Grey areas

Oh my, where do I begin. I've dated black men my whole life, despite the occasional Caucasian throwing banter here and there, I strictly date black men.

A (white) colleague of mine stated that I was borderline racist with my past romantic liaisons. Lol, I actually laughed in his face, partly because I was questioning myself and buying time to concoct a power response. Unfortunately, I kept quiet because I had no comeback, and I was caught up in the possibility that I might be what they have dubbed 'sexually racist' . Now, this is not something that has ever crossed my mind, let alone me actually being it.

Anyway, I had an encounter where I found myself receiving some low-key smooth-talk from a white colleague. Well, I just thought he was being friendly, as I think when any white man gives me any attention of that sort (first misconception) and he was just being extra.

This was 4 months ago. A few weeks back I planned a get- together with some colleagues. I cooked, had a set-up; the whole shebang. I didn't invite this particular (white) guy because...... you know what I am going to be brutally honest, I didn't think he would enjoy the vibe. Now that I am typing this and saying it out-loud in my head, I do see what that (white) guy meant in labelling me 'borderline racist'.

Back to the dinner. So mister arrives unexpectedly (circumstantial shit really) and I'm like "alright then, this is cool" not really listening to his actions. We had a good night as a group and him and I separately. In the mist of our one on one conversations, he revealed how he had been on a quest to get my attention the "minute he saw me."

Now, not to go any further on the events of the night, I was taken aback by this (white) man and his announcements. The casualness in his approach was somewhat refreshing, not to generalize, but black men have a generic shelering game and a girl usually knows what's next.

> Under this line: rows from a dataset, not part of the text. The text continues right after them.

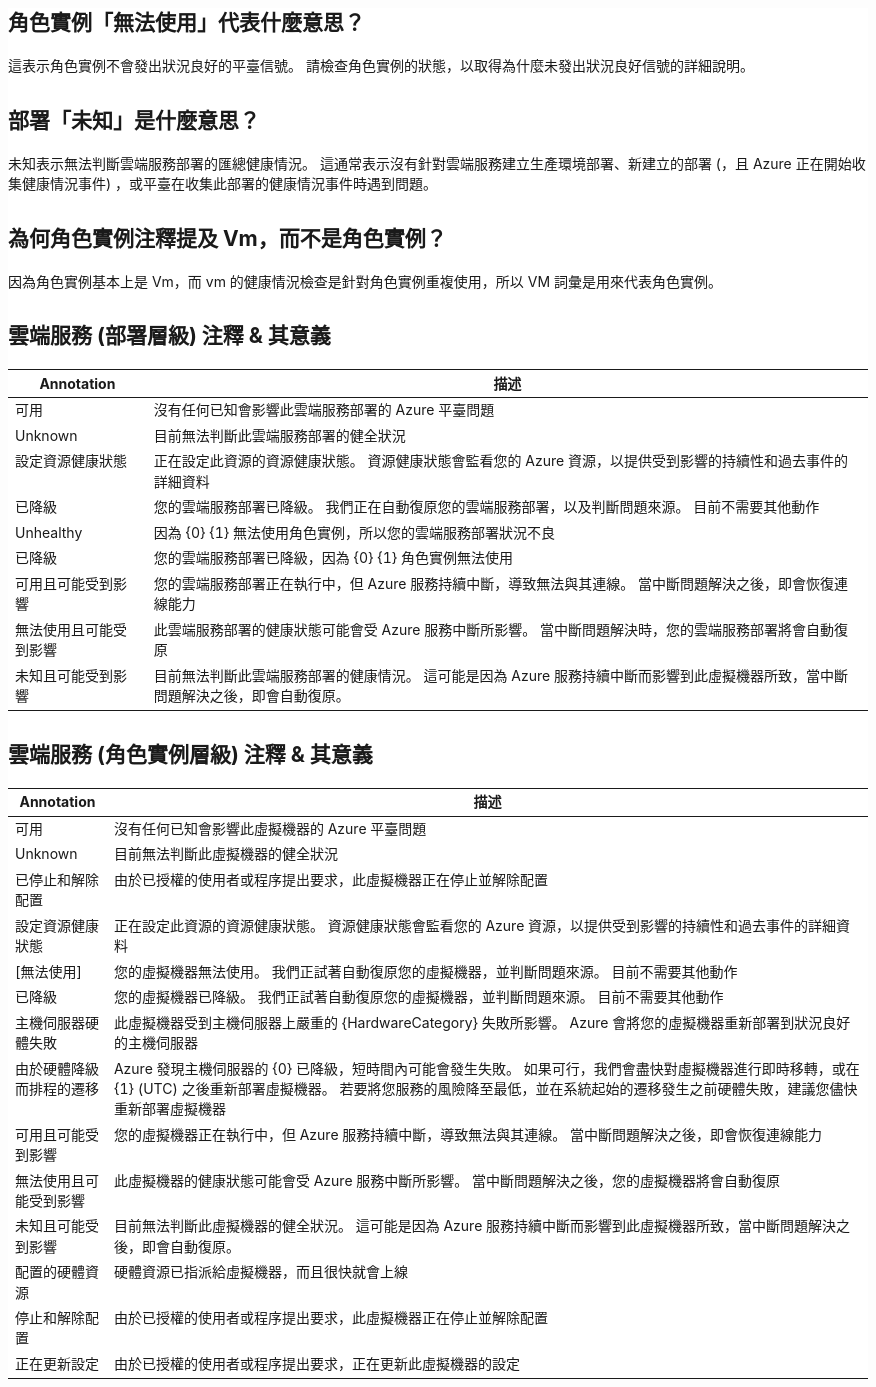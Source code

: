 ## <a name="what-does-it-mean-by-role-instance-being-unavailable"></a>角色實例「無法使用」代表什麼意思？
這表示角色實例不會發出狀況良好的平臺信號。 請檢查角色實例的狀態，以取得為什麼未發出狀況良好信號的詳細說明。

## <a name="what-does-it-mean-by-deployment-being-unknown"></a>部署「未知」是什麼意思？
未知表示無法判斷雲端服務部署的匯總健康情況。 這通常表示沒有針對雲端服務建立生產環境部署、新建立的部署 (，且 Azure 正在開始收集健康情況事件) ，或平臺在收集此部署的健康情況事件時遇到問題。

## <a name="why-does-role-instance-annotations-mentions-vms-instead-of-role-instances"></a>為何角色實例注釋提及 Vm，而不是角色實例？
因為角色實例基本上是 Vm，而 vm 的健康情況檢查是針對角色實例重複使用，所以 VM 詞彙是用來代表角色實例。 

## <a name="cloud-services-deployment-level-annotations--their-meanings"></a>雲端服務 (部署層級) 注釋 & 其意義
| Annotation | 描述 | 
| --- | --- | 
| 可用| 沒有任何已知會影響此雲端服務部署的 Azure 平臺問題 |
| Unknown | 目前無法判斷此雲端服務部署的健全狀況 | 
| 設定資源健康狀態 | 正在設定此資源的資源健康狀態。 資源健康狀態會監看您的 Azure 資源，以提供受到影響的持續性和過去事件的詳細資料|
| 已降級 | 您的雲端服務部署已降級。 我們正在自動復原您的雲端服務部署，以及判斷問題來源。 目前不需要其他動作 |
| Unhealthy | 因為 {0} {1} 無法使用角色實例，所以您的雲端服務部署狀況不良 |
| 已降級 | 您的雲端服務部署已降級，因為 {0} {1} 角色實例無法使用 | 
| 可用且可能受到影響 | 您的雲端服務部署正在執行中，但 Azure 服務持續中斷，導致無法與其連線。 當中斷問題解決之後，即會恢復連線能力 |
| 無法使用且可能受到影響 | 此雲端服務部署的健康狀態可能會受 Azure 服務中斷所影響。 當中斷問題解決時，您的雲端服務部署將會自動復原 |
| 未知且可能受到影響 | 目前無法判斷此雲端服務部署的健康情況。 這可能是因為 Azure 服務持續中斷而影響到此虛擬機器所致，當中斷問題解決之後，即會自動復原。 |

## <a name="cloud-services-role-instance-level-annotations--their-meanings"></a>雲端服務 (角色實例層級) 注釋 & 其意義
| Annotation | 描述 | 
| --- | --- | 
| 可用 | 沒有任何已知會影響此虛擬機器的 Azure 平臺問題 | 
| Unknown | 目前無法判斷此虛擬機器的健全狀況 |
| 已停止和解除配置 | 由於已授權的使用者或程序提出要求，此虛擬機器正在停止並解除配置 |
| 設定資源健康狀態 | 正在設定此資源的資源健康狀態。 資源健康狀態會監看您的 Azure 資源，以提供受到影響的持續性和過去事件的詳細資料 |
| [無法使用] | 您的虛擬機器無法使用。 我們正試著自動復原您的虛擬機器，並判斷問題來源。 目前不需要其他動作 |
| 已降級 | 您的虛擬機器已降級。 我們正試著自動復原您的虛擬機器，並判斷問題來源。 目前不需要其他動作 |
| 主機伺服器硬體失敗 | 此虛擬機器受到主機伺服器上嚴重的 {HardwareCategory} 失敗所影響。 Azure 會將您的虛擬機器重新部署到狀況良好的主機伺服器 |
| 由於硬體降級而排程的遷移 | Azure 發現主機伺服器的 {0} 已降級，短時間內可能會發生失敗。 如果可行，我們會盡快對虛擬機器進行即時移轉，或在 {1} (UTC) 之後重新部署虛擬機器。 若要將您服務的風險降至最低，並在系統起始的遷移發生之前硬體失敗，建議您儘快重新部署虛擬機器 |
| 可用且可能受到影響 | 您的虛擬機器正在執行中，但 Azure 服務持續中斷，導致無法與其連線。 當中斷問題解決之後，即會恢復連線能力 |
| 無法使用且可能受到影響 | 此虛擬機器的健康狀態可能會受 Azure 服務中斷所影響。 當中斷問題解決之後，您的虛擬機器將會自動復原 |
| 未知且可能受到影響 | 目前無法判斷此虛擬機器的健全狀況。 這可能是因為 Azure 服務持續中斷而影響到此虛擬機器所致，當中斷問題解決之後，即會自動復原。 |
| 配置的硬體資源 | 硬體資源已指派給虛擬機器，而且很快就會上線 |
| 停止和解除配置 | 由於已授權的使用者或程序提出要求，此虛擬機器正在停止並解除配置 |
| 正在更新設定 | 由於已授權的使用者或程序提出要求，正在更新此虛擬機器的設定 |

With this whole experience, I realized as human beings we have soooo many thought up ideologies that we live by that hinder us from living a bigger, broader, adventure-filled, out-of-this-world life. I mean I am not racist, but I subconsciously had no place in my mind and heart to ever be with a white man.

Then the big epiphany: why was I so focused on the skin colour of the man who would potentially love me, care for me, whisper sweet-nothings in my ear, give me career advice and adhere to my sexual desires? Well, it's simple; we've been conditioned, but that's another blog post on its own.

Hahahahaha, I've been rambling, anyway, to conclude, this blog post was on my encounter with a piece of interracial romantic liaisons, but the deeper idea is to not limit yourself to what you think you know. Life is too full of wonder and beauty to live it everyday with 'what you know'.